Siapa bilang Ramadan hanya 'ekslusif' milik kita yang menjalankan ibadah puasa? Bagi sampean (Anda) yang terbiasa tinggal dan berinteraksi hanya dengan kawan-kawan yang seragam, Anda mungkin akan keukeuh berpikiran seperti itu.
Namun, bagi sampean yang terbiasa hidup di tengah-tengah rekan kerja ataupun tetangga yang beragam, terbiasa berinteraksi dengan mereka yang tidak ikut menjalankan ibadah Ramadan, sampean bisa merasakan semangat keberagaman untuk ikut menyemarakkan Ramadan.
Nuansa seperti itulah yang sudah saya rasakan sejak mengenal lingkungan kerja pada awal tahun 2005 silam hingga kini tinggal di kompleks perumahan. Bahwa, ada toleransi dan semangat yang besar dari kawan-kawan yang tidak berpuasa, untuk ikut menghidupkan Ramadan.

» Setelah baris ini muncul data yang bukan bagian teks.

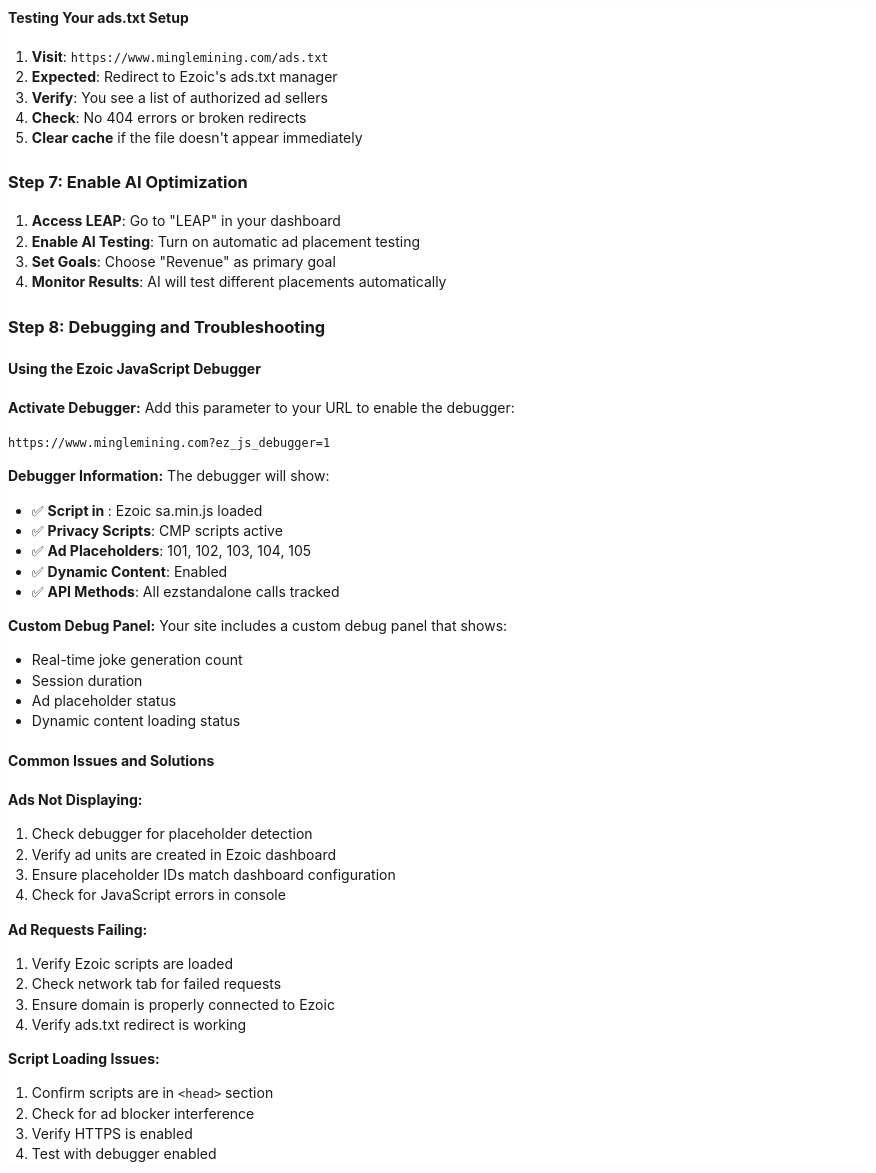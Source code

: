 #### Testing Your ads.txt Setup
1. **Visit**: `https://www.minglemining.com/ads.txt`
2. **Expected**: Redirect to Ezoic's ads.txt manager
3. **Verify**: You see a list of authorized ad sellers
4. **Check**: No 404 errors or broken redirects
5. **Clear cache** if the file doesn't appear immediately

### Step 7: Enable AI Optimization

1. **Access LEAP**: Go to "LEAP" in your dashboard
2. **Enable AI Testing**: Turn on automatic ad placement testing
3. **Set Goals**: Choose "Revenue" as primary goal
4. **Monitor Results**: AI will test different placements automatically

### Step 8: Debugging and Troubleshooting

#### Using the Ezoic JavaScript Debugger

**Activate Debugger:**
Add this parameter to your URL to enable the debugger:
```
https://www.minglemining.com?ez_js_debugger=1
```

**Debugger Information:**
The debugger will show:
- ✅ **Script in <head>**: Ezoic sa.min.js loaded
- ✅ **Privacy Scripts**: CMP scripts active
- ✅ **Ad Placeholders**: 101, 102, 103, 104, 105
- ✅ **Dynamic Content**: Enabled
- ✅ **API Methods**: All ezstandalone calls tracked

**Custom Debug Panel:**
Your site includes a custom debug panel that shows:
- Real-time joke generation count
- Session duration
- Ad placeholder status
- Dynamic content loading status

#### Common Issues and Solutions

**Ads Not Displaying:**
1. Check debugger for placeholder detection
2. Verify ad units are created in Ezoic dashboard
3. Ensure placeholder IDs match dashboard configuration
4. Check for JavaScript errors in console

**Ad Requests Failing:**
1. Verify Ezoic scripts are loaded
2. Check network tab for failed requests
3. Ensure domain is properly connected to Ezoic
4. Verify ads.txt redirect is working

**Script Loading Issues:**
1. Confirm scripts are in `<head>` section
2. Check for ad blocker interference
3. Verify HTTPS is enabled
4. Test with debugger enabled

Dulu, di kantor tempat saya bekerja, ketika Ramadan, tidak ada kawan yang tidak berpuasa lantas seenaknya makan siang atau makan sore di pantri ataupun di meja kerjanya. Mereka menghormati kawan-kawan yang berpuasa. Lantas, ketika waktunya berbuka puasa, tidak ada sekat antara yang berpuasa dan yang tidak.Â
Semuanya ikut dalam keriuhan berbuka puasa di kantor. Meski takjilnya mungkin hanya gorengan dan juga es teh manis. Malah, tidak jarang, kawan-kawan yang tidak ikut berpuasa, membawa takjil untuk buka puasa di kantor.
Semangat keberagaman menyemarakkan Ramadan itu kini juga saya rasakan di tempat tinggal saya di perumahan. Dulu, saya sempat berpikir bila tinggal di perumahan yang katanya kelas menengah ke atas itu masing-masing penghuninya punya egoisme tinggi. Tak peduli pada tetangga bahkan mungkin tak kenal tetangga kanan-kiri rumah.
Di bulan-bulan biasa, kebiasaan mayoritas warga yang tinggal di perumahan, sepulang dari tempat kerja akan melepas penat di rumah bersama keluarga. Jarang ada yang keluar rumah. Makanya tidak heran bila banyak dari kami yang tidak saling mengenal tetangga satu kompleks.Â
Jangankan satu kompleks, tetangga satu blok yang jarang keluar rumah juga tidak kenal. Palingan hanya bertegur sapa dengan menyapa "bapak/ibu" ketika bertemu tanpa tahu namanya. Ekslusifitas seperti itu sebenarnya sah-sah saja karena orang yang memilih tinggal di perumahan memang menginginkan "me time".
Namun, ekslusifitas dan keegoan warga di perumahan saya tersebut serasa lebur ketika Ramadan datang. Ramadan mengubah stigma ekslusif warga perumahan. Terutama di gang rumah saya yang terdiri kurang lebih 20 kepala keluarga.
Tahun ini, kami kembali mengadakan buka bersama antar tetangga gang sekaligus berbagi rezeki kepada anak-anak yatim piatu dari panti asuhan. Demi merealisasi acara tersebut, kami langsung sepakat untuk iuran dengan nominal tertentu.
Menariknya, di perumahan saya, utamanya gang tempat tinggal saya, penghuninya beragam. Beragam suku, pandangan politik, juga agama. Dua tetangga di depan gang rumah, merupakan warga yang keyakinannya berbeda. Namanya Bu Endang dan Bu Grace. Selama bertahun-tahun, kami bisa hidup berdampingan selayaknya tetangga.